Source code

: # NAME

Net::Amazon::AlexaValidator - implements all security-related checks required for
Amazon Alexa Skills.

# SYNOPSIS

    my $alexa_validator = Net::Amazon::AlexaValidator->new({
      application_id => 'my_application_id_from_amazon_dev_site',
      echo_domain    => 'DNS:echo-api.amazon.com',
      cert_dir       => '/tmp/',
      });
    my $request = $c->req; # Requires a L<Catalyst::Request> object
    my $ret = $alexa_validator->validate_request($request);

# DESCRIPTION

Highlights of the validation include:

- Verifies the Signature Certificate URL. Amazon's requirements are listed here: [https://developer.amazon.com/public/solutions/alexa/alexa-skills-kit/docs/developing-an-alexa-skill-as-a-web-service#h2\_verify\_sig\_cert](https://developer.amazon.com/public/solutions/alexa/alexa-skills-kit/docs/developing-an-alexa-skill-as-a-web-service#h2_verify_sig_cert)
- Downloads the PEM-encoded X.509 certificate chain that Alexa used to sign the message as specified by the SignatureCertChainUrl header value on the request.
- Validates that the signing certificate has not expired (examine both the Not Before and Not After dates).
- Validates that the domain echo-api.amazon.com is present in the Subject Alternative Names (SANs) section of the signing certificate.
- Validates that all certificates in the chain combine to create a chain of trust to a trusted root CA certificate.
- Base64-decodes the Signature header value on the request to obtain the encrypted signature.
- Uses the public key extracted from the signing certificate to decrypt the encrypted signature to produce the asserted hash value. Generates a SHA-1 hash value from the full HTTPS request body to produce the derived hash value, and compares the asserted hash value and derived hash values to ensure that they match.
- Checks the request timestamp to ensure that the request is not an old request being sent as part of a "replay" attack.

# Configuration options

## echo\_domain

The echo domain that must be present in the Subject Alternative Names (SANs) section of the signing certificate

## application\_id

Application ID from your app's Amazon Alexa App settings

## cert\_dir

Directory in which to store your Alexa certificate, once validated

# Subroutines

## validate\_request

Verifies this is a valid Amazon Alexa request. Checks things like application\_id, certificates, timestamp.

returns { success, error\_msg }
^^^^^^^^
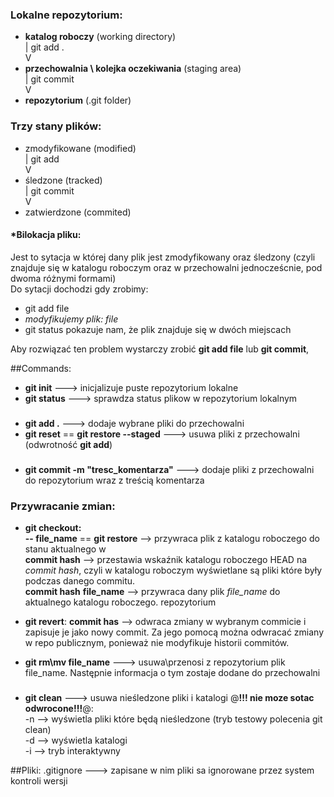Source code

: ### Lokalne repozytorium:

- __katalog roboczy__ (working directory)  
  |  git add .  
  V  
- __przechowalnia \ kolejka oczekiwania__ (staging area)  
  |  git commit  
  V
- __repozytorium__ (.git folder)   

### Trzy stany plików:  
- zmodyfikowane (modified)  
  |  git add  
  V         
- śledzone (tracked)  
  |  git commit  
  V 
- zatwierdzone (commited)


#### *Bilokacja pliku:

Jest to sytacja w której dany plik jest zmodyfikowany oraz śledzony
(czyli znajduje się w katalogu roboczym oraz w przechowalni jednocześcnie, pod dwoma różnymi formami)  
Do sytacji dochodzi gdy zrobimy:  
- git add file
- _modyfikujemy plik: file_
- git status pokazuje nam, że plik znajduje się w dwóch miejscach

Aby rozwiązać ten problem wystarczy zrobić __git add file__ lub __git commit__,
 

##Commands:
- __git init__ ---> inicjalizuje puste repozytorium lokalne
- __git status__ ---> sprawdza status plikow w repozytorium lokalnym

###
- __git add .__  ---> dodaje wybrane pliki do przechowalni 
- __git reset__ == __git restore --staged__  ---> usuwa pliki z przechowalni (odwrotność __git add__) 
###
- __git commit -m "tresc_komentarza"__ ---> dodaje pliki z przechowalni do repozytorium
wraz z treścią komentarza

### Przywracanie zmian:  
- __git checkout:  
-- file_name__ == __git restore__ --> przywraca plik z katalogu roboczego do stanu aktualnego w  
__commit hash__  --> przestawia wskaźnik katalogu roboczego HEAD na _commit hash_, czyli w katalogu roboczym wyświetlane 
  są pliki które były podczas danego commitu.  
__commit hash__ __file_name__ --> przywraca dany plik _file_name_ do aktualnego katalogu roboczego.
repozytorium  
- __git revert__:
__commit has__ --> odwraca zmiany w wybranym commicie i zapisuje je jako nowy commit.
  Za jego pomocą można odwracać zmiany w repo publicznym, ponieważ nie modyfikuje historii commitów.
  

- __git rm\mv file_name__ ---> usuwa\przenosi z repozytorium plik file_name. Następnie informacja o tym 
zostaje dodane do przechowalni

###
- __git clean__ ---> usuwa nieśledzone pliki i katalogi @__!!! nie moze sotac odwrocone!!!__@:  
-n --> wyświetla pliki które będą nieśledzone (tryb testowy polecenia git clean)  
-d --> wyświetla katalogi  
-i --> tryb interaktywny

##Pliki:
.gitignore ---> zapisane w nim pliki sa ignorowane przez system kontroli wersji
^^^^^^^^
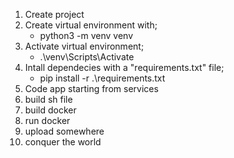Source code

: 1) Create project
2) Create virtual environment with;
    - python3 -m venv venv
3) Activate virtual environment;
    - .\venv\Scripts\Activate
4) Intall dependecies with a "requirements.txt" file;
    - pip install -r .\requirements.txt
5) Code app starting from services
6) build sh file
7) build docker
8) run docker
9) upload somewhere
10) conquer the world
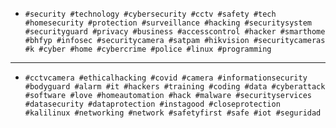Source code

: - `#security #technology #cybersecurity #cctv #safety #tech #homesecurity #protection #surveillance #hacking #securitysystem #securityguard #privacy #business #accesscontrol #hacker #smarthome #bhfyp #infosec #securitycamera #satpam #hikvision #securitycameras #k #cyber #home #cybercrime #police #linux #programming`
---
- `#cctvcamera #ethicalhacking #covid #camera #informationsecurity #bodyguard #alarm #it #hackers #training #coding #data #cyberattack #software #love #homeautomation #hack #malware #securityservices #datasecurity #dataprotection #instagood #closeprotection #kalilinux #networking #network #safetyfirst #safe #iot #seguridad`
^^^^^^^^
### [Work instruction]
Search the entries for "usuwa" and show every line that has it.

### [Expected answer]
- __git reset__ == __git restore --staged__  ---> usuwa pliki z przechowalni (odwrotność __git add__) 
- __git rm\mv file_name__ ---> usuwa\przenosi z repozytorium plik file_name. Następnie informacja o tym 
- __git clean__ ---> usuwa nieśledzone pliki i katalogi @__!!! nie moze sotac odwrocone!!!__@:  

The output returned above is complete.